━━━━━ PROVIDED ENTRIES
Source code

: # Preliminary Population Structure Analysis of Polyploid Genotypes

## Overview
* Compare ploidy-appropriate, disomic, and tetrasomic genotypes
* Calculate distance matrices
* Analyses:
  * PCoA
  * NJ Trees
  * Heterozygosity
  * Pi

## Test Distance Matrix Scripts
━━━━━━━━━━
#### [TRY IT]
Write out only those lines that fall between the one containing "and tetrasomic genotypes" and the end of the entries, the first and last included, exactly as they read.

#### [SOLUTION BELOW]
* Compare ploidy-appropriate, disomic, and tetrasomic genotypes
* Calculate distance matrices
* Analyses:
  * PCoA
  * NJ Trees
  * Heterozygosity
  * Pi

## Test Distance Matrix Scripts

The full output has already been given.